> **Data listing**:
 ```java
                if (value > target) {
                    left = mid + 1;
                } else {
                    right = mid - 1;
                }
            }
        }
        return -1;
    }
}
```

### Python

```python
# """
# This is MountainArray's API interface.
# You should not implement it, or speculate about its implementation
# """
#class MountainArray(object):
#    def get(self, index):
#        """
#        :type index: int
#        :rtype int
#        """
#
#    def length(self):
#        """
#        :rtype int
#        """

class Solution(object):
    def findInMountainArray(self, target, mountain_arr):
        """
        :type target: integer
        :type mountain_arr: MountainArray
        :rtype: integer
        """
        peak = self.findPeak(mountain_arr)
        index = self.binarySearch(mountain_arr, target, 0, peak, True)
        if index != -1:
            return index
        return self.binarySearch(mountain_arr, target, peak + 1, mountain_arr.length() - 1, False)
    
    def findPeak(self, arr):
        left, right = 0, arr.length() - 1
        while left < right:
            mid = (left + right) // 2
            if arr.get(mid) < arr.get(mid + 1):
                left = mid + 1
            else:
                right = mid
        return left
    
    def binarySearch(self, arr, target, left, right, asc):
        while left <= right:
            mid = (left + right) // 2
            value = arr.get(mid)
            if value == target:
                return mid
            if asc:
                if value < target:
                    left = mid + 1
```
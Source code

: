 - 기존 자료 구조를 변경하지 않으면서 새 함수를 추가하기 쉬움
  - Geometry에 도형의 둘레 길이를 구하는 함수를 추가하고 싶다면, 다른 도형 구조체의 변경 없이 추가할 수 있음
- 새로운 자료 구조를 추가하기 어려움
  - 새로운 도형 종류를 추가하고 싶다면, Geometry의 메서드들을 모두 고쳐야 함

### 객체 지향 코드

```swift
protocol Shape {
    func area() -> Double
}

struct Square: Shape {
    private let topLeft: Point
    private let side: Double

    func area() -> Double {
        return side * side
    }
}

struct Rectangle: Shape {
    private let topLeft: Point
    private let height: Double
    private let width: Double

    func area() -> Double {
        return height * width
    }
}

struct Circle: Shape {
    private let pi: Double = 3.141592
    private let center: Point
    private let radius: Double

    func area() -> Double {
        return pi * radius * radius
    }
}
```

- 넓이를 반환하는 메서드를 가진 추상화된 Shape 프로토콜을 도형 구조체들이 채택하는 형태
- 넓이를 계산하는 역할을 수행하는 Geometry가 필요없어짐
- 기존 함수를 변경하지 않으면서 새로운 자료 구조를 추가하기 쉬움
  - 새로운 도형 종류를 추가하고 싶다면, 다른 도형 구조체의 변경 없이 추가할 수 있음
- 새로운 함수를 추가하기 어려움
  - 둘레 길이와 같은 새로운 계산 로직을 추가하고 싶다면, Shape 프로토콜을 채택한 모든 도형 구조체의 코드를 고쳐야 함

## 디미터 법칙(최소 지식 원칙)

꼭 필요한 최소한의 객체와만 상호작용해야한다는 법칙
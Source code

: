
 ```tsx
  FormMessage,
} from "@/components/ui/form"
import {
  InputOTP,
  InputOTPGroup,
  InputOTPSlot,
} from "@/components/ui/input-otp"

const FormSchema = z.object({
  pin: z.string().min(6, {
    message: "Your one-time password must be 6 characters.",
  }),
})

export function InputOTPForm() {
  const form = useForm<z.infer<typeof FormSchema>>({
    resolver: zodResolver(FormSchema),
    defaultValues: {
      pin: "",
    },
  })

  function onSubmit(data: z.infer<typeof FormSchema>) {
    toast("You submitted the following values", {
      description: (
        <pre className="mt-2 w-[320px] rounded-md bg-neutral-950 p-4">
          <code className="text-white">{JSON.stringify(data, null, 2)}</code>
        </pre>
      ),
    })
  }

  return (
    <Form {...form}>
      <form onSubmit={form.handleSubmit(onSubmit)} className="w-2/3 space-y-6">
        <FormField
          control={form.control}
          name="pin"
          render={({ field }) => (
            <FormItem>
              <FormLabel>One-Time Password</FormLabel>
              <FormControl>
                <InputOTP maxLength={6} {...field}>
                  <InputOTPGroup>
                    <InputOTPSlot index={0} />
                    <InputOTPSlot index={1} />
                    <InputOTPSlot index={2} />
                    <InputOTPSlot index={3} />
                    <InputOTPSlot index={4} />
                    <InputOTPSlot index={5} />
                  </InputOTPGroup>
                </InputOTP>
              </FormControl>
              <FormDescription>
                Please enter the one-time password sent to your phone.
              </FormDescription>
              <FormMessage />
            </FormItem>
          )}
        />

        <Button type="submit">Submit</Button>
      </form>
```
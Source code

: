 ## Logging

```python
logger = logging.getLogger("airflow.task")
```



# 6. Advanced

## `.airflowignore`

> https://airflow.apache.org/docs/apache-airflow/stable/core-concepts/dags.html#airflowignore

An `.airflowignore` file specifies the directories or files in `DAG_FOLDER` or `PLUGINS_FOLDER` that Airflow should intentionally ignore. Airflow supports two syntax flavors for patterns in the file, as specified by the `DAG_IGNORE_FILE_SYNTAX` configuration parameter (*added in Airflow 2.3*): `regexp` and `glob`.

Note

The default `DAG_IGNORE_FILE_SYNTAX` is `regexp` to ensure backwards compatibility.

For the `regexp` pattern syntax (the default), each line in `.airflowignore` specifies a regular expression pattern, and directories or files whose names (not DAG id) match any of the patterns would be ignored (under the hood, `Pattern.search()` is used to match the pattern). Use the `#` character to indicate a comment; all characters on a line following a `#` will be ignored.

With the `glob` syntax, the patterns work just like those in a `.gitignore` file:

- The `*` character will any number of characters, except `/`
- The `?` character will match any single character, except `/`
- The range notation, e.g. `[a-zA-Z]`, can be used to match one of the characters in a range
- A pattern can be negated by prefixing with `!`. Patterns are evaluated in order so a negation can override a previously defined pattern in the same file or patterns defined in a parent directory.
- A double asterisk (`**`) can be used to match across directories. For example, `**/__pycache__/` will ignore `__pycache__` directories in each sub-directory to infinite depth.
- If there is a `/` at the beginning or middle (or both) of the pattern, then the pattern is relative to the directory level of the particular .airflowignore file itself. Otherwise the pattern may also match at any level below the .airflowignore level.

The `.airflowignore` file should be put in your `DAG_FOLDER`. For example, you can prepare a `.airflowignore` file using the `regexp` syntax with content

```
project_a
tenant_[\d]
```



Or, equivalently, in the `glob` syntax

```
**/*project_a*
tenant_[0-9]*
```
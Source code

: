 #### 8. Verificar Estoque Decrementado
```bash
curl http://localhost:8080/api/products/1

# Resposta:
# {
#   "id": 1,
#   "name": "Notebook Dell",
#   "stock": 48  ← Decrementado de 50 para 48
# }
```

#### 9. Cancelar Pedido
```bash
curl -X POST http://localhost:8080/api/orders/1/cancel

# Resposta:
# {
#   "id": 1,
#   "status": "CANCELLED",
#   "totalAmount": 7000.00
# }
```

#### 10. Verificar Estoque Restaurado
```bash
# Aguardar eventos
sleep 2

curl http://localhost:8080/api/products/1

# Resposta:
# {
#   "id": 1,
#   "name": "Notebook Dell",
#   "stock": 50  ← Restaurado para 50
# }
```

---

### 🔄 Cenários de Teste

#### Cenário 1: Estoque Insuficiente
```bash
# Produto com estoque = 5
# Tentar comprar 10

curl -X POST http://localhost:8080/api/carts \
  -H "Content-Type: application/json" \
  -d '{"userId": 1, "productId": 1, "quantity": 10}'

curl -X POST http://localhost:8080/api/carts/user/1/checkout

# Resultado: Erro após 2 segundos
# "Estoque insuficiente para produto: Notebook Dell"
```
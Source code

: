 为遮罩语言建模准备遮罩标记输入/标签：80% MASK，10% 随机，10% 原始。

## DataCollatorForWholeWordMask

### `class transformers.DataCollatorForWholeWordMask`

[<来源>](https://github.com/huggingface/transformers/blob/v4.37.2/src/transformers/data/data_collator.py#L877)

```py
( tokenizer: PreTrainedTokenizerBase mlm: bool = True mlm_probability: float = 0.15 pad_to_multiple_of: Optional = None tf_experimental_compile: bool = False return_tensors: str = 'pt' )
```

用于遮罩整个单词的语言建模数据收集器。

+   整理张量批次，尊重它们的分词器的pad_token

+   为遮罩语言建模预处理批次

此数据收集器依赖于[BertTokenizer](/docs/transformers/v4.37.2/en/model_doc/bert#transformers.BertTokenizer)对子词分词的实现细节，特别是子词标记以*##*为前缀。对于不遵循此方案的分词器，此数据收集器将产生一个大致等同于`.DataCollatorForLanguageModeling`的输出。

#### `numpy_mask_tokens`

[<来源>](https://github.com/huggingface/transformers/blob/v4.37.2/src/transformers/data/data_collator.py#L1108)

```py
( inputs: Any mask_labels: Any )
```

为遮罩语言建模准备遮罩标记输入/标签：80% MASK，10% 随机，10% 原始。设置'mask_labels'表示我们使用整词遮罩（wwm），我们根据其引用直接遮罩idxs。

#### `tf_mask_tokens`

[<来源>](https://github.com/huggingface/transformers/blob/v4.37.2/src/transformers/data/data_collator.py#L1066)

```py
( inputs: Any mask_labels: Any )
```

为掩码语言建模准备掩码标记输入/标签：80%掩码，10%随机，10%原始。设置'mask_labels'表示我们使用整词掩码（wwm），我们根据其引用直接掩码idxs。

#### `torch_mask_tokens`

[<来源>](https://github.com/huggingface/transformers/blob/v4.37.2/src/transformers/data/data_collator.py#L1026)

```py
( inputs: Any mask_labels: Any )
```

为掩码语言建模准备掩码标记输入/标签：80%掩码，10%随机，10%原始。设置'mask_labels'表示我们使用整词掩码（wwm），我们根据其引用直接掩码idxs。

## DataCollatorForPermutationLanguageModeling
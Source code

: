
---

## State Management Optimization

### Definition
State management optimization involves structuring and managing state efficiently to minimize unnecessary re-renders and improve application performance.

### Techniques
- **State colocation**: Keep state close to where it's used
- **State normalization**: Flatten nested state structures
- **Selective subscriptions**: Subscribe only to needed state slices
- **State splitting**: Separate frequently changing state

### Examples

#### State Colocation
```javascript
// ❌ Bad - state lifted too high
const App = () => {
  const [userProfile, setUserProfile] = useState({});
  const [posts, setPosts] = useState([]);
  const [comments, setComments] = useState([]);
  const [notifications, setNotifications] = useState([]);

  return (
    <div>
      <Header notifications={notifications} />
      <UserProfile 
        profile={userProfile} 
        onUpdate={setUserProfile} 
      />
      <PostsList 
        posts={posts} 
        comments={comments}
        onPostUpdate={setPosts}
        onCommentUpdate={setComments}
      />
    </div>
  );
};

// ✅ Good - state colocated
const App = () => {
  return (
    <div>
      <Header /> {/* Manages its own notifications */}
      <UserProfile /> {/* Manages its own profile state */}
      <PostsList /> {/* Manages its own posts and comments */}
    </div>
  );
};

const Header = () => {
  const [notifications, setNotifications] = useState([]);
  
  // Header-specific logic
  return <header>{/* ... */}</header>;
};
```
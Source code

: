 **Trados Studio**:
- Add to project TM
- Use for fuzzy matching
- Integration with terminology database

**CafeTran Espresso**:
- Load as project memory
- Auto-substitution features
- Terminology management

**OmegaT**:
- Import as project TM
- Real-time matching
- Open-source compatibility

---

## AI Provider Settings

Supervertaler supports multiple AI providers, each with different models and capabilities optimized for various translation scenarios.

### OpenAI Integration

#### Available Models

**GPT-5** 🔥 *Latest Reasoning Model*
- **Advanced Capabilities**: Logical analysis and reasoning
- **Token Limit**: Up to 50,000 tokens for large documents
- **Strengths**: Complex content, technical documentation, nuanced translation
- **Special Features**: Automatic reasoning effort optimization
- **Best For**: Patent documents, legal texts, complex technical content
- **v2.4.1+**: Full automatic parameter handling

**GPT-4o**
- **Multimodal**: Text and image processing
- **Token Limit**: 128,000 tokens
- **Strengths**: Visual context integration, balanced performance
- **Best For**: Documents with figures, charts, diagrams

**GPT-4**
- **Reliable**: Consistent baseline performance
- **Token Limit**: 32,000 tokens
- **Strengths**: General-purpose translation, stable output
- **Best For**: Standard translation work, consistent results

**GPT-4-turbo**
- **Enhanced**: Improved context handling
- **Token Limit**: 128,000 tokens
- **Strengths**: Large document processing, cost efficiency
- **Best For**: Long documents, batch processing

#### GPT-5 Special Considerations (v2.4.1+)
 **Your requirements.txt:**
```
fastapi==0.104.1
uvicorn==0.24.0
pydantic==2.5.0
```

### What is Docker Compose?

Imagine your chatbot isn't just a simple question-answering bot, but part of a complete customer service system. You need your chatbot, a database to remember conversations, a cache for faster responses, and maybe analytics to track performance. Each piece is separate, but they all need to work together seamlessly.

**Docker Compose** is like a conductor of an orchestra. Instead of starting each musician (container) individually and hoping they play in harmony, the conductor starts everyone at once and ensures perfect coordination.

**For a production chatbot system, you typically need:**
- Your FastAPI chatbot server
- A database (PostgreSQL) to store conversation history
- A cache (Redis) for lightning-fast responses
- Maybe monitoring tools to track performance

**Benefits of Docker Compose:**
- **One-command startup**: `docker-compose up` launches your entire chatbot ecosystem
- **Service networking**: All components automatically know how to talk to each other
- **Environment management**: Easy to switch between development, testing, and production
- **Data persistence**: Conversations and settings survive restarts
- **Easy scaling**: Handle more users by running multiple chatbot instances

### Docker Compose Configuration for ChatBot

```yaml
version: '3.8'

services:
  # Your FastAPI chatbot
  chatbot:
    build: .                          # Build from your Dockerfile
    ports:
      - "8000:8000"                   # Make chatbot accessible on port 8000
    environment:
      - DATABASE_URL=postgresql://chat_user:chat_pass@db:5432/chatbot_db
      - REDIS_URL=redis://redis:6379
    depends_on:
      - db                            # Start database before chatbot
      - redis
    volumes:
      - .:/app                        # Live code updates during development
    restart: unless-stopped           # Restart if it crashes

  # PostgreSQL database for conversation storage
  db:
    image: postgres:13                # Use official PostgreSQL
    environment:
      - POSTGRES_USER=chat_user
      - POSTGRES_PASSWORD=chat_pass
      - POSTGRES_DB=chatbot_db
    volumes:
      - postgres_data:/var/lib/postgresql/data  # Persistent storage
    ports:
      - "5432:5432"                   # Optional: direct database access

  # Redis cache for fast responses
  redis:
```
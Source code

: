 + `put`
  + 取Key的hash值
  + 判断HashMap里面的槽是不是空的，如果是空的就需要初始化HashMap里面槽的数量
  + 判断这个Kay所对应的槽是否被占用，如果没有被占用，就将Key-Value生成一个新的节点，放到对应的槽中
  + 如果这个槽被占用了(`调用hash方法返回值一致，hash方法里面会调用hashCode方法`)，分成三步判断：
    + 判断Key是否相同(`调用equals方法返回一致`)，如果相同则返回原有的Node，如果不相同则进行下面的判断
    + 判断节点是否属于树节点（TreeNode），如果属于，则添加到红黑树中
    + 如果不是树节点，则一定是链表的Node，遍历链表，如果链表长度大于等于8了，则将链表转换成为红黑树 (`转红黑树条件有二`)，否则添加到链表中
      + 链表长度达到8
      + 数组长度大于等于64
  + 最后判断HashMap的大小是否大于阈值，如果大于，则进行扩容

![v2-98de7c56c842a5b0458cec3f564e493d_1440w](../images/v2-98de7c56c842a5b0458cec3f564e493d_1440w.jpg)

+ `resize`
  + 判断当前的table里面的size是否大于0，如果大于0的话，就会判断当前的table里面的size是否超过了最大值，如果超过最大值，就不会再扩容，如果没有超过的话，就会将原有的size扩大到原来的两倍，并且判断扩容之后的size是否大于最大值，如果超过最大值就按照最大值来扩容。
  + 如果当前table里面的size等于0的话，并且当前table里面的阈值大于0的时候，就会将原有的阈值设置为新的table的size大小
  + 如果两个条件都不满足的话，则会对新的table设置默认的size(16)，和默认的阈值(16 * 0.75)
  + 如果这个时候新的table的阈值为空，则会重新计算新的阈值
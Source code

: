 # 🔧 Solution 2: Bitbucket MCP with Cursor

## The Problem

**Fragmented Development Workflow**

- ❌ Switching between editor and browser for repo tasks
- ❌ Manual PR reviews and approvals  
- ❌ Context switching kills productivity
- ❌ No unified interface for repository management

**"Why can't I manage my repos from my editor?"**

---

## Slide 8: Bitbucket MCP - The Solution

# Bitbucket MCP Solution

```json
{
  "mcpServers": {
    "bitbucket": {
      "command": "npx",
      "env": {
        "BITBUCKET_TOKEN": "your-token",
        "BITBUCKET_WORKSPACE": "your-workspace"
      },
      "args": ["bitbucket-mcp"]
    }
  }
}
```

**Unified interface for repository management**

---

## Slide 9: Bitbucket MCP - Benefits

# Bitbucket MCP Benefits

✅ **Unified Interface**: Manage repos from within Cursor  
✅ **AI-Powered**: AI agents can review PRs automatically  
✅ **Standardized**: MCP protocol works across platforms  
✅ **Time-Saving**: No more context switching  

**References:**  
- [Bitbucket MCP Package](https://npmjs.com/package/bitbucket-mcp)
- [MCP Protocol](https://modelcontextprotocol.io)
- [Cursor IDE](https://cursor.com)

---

> **How to complete this task**:
Copy each line above where the string "구조체의" occurs.

> **Solution**:
  - Geometry에 도형의 둘레 길이를 구하는 함수를 추가하고 싶다면, 다른 도형 구조체의 변경 없이 추가할 수 있음
  - 새로운 도형 종류를 추가하고 싶다면, 다른 도형 구조체의 변경 없이 추가할 수 있음
  - 둘레 길이와 같은 새로운 계산 로직을 추가하고 싶다면, Shape 프로토콜을 채택한 모든 도형 구조체의 코드를 고쳐야 함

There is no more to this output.